Marion Johnson ’09 and Veronica Cole ’09 also moved to D.C. together after graduation, but their experience was quite different.
“We went right from one super queer-friendly bubble to another,” Johnson says. Older, out LGBTQ professionals helped them navigate the post-collegiate landscape. Once Cole decided to enroll at the University of North Carolina at Chapel Hill for graduate school and the two contemplated a permanent return to Johnson’s home state, they had to confront popping that bubble.
“We would joke a lot when we were moving back, like, ‘Oh, we’re an interracial, interfaith, same-sex couple in North Carolina, we should be in a sitcom!’” Johnson says.
But while they both do work that allows them to be comfortable being out—Johnson consults on diversity, equity, and inclusion, and Cole is an assistant professor of psychology at Wake Forest University—the reality of how many people truly see them as different became clear when Johnson ran for Durham City Council in 2021.

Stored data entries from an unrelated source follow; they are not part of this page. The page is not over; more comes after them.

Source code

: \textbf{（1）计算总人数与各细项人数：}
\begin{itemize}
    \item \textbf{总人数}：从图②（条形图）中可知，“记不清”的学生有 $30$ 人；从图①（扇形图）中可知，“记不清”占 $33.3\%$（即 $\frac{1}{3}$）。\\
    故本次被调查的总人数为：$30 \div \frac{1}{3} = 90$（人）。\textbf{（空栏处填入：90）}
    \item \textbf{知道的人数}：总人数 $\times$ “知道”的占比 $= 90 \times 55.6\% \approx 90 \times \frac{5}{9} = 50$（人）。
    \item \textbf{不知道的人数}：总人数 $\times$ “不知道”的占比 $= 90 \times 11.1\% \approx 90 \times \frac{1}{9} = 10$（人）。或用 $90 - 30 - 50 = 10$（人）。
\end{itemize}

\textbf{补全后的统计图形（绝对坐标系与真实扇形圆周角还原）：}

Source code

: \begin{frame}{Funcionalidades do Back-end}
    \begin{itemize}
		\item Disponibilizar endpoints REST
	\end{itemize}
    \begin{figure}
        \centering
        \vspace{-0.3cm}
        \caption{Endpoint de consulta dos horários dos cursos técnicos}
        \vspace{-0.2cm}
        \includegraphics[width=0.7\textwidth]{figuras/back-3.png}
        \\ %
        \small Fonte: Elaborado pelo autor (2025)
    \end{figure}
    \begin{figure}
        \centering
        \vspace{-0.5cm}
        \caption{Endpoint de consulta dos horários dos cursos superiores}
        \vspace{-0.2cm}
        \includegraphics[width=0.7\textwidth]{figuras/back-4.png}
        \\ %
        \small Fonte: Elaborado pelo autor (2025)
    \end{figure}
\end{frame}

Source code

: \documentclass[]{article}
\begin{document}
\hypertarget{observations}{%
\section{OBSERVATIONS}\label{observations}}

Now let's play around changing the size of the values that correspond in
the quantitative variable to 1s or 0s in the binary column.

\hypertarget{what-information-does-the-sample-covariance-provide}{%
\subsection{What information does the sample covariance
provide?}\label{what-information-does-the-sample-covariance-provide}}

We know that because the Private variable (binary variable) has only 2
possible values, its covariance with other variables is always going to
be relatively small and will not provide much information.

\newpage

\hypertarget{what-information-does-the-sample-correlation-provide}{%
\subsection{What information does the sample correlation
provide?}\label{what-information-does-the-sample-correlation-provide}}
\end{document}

“I came into it a little naively,” says Johnson, who lost her bid, “considering how surprised I was at how our relationship was kind of weaponized by the opposition.” Johnson never shied away from her identity, stating it clearly on her website and recognizing that their marriage license was as public as every other one.
But Anna Ferrard-Zeiders, who is an international-school principal, has always been a very private person. Although she doesn’t talk a lot about her personal life at work, she has seen, over the past two decades, the value that “out” role models can provide. “One has a responsibility to be out there showing that this is a positive thing,” she says. The climate in Brussels, she and her wife say, is not as divisive as in some U.S. communities, though they haven’t been able to connect as much with other LGBTQ families as they’ve seen some of their friends do in American cities.